Tatsächlich ist jede Orgel ein komplexes Gebilde und teuer allemal, oft das wertvollste Ausstattungsstück des Gotteshauses.

Orgel, von griechisch organon, zu deutsch Werkzeug. Vom Werkzeug zur Maschine ist nur ein kleiner Schritt. Und wer einmal die Gelegenheit hatte, das faszinierende Innere eines Orgelwerks zu sehen oder bei großen Instrumenten einen „Spaziergang“ durch die einzelnen Abteilungen und Etagen zu machen, wird gerne bestätigen, daß die Orgel eine Mischung aus Musikinstrument und Maschine ist, auch ohne die heute nicht mehr übliche Barker-Maschine.

Wie jedes Musikinstrument, z.B. Klavier und jede Maschine, z.B. Auto, sollte die Orgel in gewissen Intervallen gewartet werden. Je nach Bedarf jährlich oder auch nur alle zwei Jahre.

Die Wartung kann sich von Instrument zu Instrument sehr verschieden gestalten. Sie erstreckt sich vom Nachfüllen des Öls in den Windmotor, über die technische Funktionsprüfung der Traktur, ganz gleich ob mechanisch, pneumatisch oder elektrisch, das Beseitigen von kleinen Störungen sowie das Nachregulieren, beispielweise der Koppeln, bis hin zur Nachintonation klanglich unbefriedigender Töne.

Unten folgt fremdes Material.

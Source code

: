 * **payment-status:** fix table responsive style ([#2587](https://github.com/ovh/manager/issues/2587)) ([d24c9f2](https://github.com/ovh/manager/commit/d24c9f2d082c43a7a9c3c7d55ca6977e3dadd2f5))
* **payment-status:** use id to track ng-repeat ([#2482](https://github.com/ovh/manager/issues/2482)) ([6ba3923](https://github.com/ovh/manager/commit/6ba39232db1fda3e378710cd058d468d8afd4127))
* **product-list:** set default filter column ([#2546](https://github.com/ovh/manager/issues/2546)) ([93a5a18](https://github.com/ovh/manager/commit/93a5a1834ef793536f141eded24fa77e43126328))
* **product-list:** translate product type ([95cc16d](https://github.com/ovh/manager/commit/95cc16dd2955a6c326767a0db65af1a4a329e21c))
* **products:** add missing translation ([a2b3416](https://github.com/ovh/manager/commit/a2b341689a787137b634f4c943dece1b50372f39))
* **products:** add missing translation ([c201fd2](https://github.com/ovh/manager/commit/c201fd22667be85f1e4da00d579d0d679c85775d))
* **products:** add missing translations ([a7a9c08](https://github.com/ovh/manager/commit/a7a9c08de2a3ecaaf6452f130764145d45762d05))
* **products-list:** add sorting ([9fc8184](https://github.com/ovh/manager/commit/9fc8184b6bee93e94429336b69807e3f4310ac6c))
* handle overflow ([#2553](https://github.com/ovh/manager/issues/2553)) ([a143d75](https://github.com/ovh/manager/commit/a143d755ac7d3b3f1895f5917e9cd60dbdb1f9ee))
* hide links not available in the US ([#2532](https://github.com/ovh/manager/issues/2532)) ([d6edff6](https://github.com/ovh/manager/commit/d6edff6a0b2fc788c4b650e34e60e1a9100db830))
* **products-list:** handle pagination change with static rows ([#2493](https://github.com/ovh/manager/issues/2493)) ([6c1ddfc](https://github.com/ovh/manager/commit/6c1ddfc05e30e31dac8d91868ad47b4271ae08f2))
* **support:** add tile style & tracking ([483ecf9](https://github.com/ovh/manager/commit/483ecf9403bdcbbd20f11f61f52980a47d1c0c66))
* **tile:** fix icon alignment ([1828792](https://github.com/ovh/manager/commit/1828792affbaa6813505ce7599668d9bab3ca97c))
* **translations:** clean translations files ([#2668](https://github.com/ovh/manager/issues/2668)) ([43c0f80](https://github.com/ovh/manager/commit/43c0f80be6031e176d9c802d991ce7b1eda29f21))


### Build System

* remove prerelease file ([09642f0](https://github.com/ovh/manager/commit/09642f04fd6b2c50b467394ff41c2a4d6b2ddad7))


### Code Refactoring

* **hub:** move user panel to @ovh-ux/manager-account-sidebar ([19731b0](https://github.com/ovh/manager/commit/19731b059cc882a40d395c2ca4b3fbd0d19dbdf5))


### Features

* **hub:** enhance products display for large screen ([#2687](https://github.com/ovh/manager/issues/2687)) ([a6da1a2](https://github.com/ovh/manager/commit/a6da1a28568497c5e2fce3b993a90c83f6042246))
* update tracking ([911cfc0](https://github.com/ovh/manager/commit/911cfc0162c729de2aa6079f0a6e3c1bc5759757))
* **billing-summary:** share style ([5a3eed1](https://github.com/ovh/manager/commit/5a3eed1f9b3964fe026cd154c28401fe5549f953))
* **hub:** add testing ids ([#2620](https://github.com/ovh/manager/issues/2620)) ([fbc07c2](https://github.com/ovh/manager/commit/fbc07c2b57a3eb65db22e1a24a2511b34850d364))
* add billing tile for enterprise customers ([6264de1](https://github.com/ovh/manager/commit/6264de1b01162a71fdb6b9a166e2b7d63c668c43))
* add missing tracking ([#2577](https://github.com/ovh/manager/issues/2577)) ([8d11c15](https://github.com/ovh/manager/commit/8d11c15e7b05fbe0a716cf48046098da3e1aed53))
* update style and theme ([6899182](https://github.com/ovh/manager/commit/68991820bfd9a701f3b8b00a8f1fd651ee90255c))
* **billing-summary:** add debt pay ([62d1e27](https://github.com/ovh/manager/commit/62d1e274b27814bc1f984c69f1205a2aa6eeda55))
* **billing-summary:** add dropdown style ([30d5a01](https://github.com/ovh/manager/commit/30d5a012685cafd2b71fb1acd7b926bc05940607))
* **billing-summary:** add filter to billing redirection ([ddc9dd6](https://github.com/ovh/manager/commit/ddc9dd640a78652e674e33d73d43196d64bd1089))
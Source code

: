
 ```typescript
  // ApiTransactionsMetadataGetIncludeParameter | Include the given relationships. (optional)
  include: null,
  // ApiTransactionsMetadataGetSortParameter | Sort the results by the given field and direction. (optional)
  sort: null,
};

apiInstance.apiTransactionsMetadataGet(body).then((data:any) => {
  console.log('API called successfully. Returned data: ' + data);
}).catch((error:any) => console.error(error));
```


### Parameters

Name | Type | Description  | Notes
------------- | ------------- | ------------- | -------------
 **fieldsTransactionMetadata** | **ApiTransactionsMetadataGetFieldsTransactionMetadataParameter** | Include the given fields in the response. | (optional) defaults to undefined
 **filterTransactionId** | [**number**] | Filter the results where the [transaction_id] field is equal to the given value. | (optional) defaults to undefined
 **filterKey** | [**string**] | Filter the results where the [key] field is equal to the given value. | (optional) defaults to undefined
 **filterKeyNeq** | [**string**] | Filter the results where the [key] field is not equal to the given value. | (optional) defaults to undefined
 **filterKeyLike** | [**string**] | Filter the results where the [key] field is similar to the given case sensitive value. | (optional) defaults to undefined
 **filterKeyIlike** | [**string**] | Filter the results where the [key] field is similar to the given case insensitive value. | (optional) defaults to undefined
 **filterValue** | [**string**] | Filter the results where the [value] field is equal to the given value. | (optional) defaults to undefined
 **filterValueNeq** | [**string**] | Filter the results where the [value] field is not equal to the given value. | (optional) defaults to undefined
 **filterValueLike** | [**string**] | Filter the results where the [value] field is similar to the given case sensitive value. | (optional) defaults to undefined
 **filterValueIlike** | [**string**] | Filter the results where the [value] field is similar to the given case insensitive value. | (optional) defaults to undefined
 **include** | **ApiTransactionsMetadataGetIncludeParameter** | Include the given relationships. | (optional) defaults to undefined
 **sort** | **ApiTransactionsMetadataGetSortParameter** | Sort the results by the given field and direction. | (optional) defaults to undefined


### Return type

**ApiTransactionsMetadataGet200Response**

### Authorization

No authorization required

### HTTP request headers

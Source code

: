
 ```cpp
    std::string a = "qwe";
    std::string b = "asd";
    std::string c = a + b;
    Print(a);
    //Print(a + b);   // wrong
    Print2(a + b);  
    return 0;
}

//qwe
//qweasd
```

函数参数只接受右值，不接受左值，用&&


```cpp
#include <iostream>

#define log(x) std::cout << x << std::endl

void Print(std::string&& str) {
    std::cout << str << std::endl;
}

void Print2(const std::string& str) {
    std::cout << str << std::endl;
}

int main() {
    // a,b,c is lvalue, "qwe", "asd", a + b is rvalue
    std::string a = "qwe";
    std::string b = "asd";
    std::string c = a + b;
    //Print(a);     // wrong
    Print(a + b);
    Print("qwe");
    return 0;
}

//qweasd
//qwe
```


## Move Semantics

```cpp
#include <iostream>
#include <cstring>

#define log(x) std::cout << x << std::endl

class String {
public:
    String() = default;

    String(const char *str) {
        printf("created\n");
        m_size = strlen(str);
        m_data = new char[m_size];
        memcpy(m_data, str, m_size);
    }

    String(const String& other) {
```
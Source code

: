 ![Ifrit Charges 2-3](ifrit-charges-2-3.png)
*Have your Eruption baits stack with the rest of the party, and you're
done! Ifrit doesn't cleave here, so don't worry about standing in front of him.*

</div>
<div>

Voraussetzungen für das Nachstimmen der Pfeifen sind die gleichbleibende Temperatur, welche sich am Ehesten während der heizungsfreien Zeit in den Sommermonaten einstellt und der gute, nicht zu sehr verstaubte Allgemeinzustand des Instrumentes.

Sind diese Anforderungen erfüllt, steht der Stimmung eigentlich nichts mehr im Wege, höchstens die Wahl zwischen der sogenannten Hauptstimmung, bei der alle verstimmten Register nachgestimmt werden und der sog. Teilstimmung, die sich auf verstimmte Einzelpfeifen und die Zungenregister bezieht.